Well, in an unsurprising but still disappointing move, Brigham Young University has declined to renew Jeffrey Nielsen's teaching contract for next term. In a June 8 letter from the Chair of the Philosophy Department Daniel Graham, Nielsen was informed that:
In accordance with the order of the church, we do not consider it our responsibility to correct, contradict or dismiss official pronouncements of the church. Since you have chosen to contradict and oppose the church in an area of great concern to church leaders, and to do so in a public forum, we will not rehire you after the current term is over.
According to the Salt Lake Tribune, "Nielsen conceded he has endured 'sleepless nights' since the column appeared, but reaffirmed Tuesday he is sticking by his views and his religion. 'I have no desire to be anything but a member of the church,' he said."
Indeed. The last thing you would want at an insitution of higher learning (in the Philosophy Department, no less) is someone who thinks for himself. Yeesh.
After the jump, I have included Jeffrey Nielsen's letter sent in response to the termination letter sent him by Professor Graham.
June 13, 2006
Daniel W. Graham, chair
Department of Philosophy
Brigham Young University
I regretfully read your letter of June 8 informing me that because of my
opinion piece in the Salt Lake Tribune of June 4, you have decided not to
rehire me to teach the philosophy courses I had already been scheduled to
teach through next year. I have only the utmost respect and admiration for
you and for the students, faculty, and staff in the Philosophy Department at
Brigham Young University. In my experience, the students and faculty have
always been engaged and lively participants in the academic pursuit of
truth. Now let me address some of the issues you expressed in your letter.

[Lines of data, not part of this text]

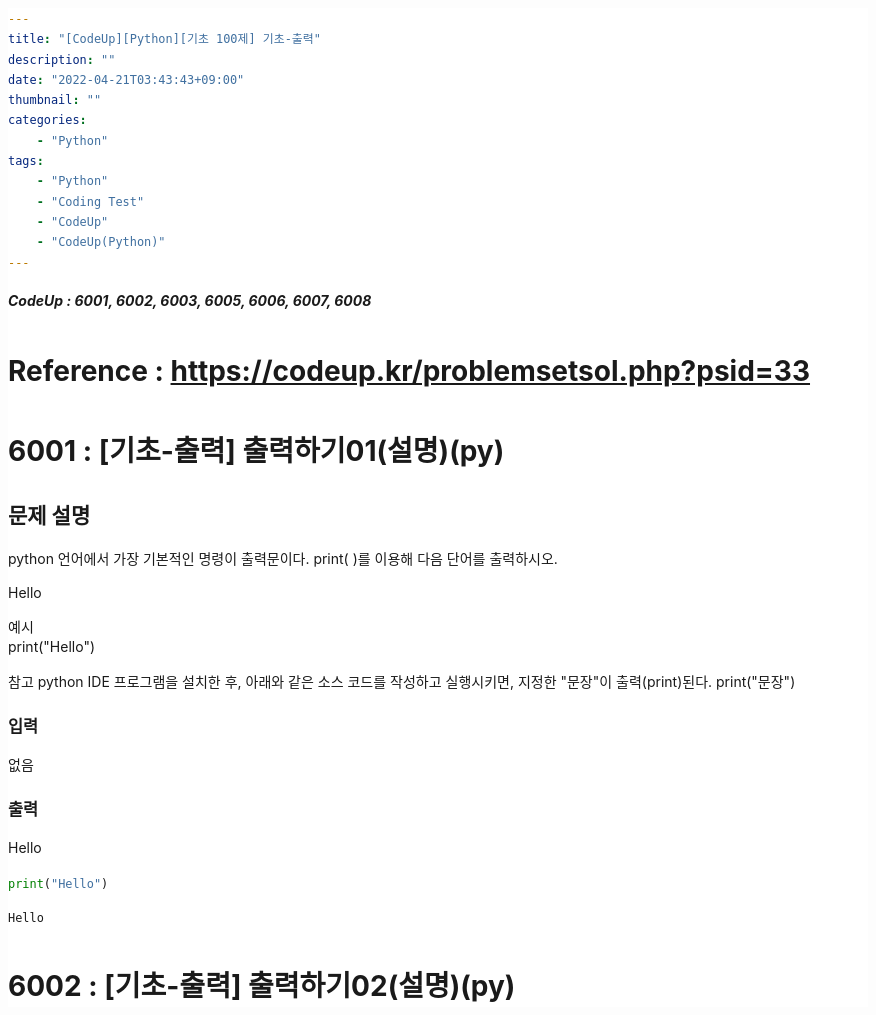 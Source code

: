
 ```yaml
---
title: "[CodeUp][Python][기초 100제] 기초-출력"
description: ""
date: "2022-04-21T03:43:43+09:00"
thumbnail: ""
categories:
    - "Python"
tags:
    - "Python" 
    - "Coding Test"
    - "CodeUp"
    - "CodeUp(Python)"
---
```

##### CodeUp : 6001, 6002, 6003, 6005, 6006, 6007, 6008

# Reference : https://codeup.kr/problemsetsol.php?psid=33
# 6001 : [기초-출력] 출력하기01(설명)(py)


## 문제 설명

python 언어에서 가장 기본적인 명령이 출력문이다.
print( )를 이용해 다음 단어를 출력하시오.

Hello

예시  
print("Hello") 

참고
python IDE 프로그램을 설치한 후,
아래와 같은 소스 코드를 작성하고 실행시키면,
지정한 "문장"이 출력(print)된다.
print("문장") 

### 입력
없음

### 출력
Hello


```python
print("Hello")
```

    Hello
    

#  6002 : [기초-출력] 출력하기02(설명)(py)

Church leaders have consistently opposed same-sex attraction and gay
marriage. I have never agreed with this position believing that it was based
in misunderstanding and in a purely human bias of cultural place and time
and not reflective of divine will. Yet I have never publicly, or in the
classroom, opposed their policy. Yet when church leaders take a political
stand on a moral issue, then I am not only engaged as a member of the
church, but also as an American citizen. As an American citizen, I publicly
expressed an honest opinion contradicting a political statement by our
church leaders. I fear for the church and the university if the time comes
when the members of the church, including faculty at BYU, are not allowed to
disagree, either in public or private, with political positions taken by the
church. If such conformity is required, then we deserve to be called neither
a church nor a university.
I also strongly disagree with the implications of your statement that
faithfulness and loyalty to the church and church leaders never permits
expressions of disagreement, or questioning of our church leaders -
especially in an academic setting. Unquestioning acquiescence and blind
loyalty to leaders in positions of power over human beings have no place in
any institution of higher learning that values the pursuit of truth and
search for justice. And in my mind, what is philosophy but the quest for
truth and justice. I believe that there is great potential at BYU that will
never be realized if the faculty, in certain areas of study, are limited in
their research and work by the necessity of arriving at pre-approved answers
given by church leaders.
Finally, when it comes to the sustaining of church leaders, I will always
argue for the privilege of church members to examine, question, and dialogue
with each other and with their leaders in order to genuinely sustain and
support church doctrines and teachings. I do not believe that sustaining
leaders requires either silent acquiescence or unquestioning conformity, but
it does require active engagement with one another and with our church
leaders, regardless of our place or position within church leadership
hierarchies. If sustaining our leaders is to be real and genuine - not a
sham as are elections in totalitarian governments - then members must be
free to examine, question and benevolently criticize. Ultimately, I strongly
believe that every person possesses the privilege to speak and the
obligation to listen.
Again, I have only respect and admiration for you. I have enjoyed our
association, and I also wish you the best.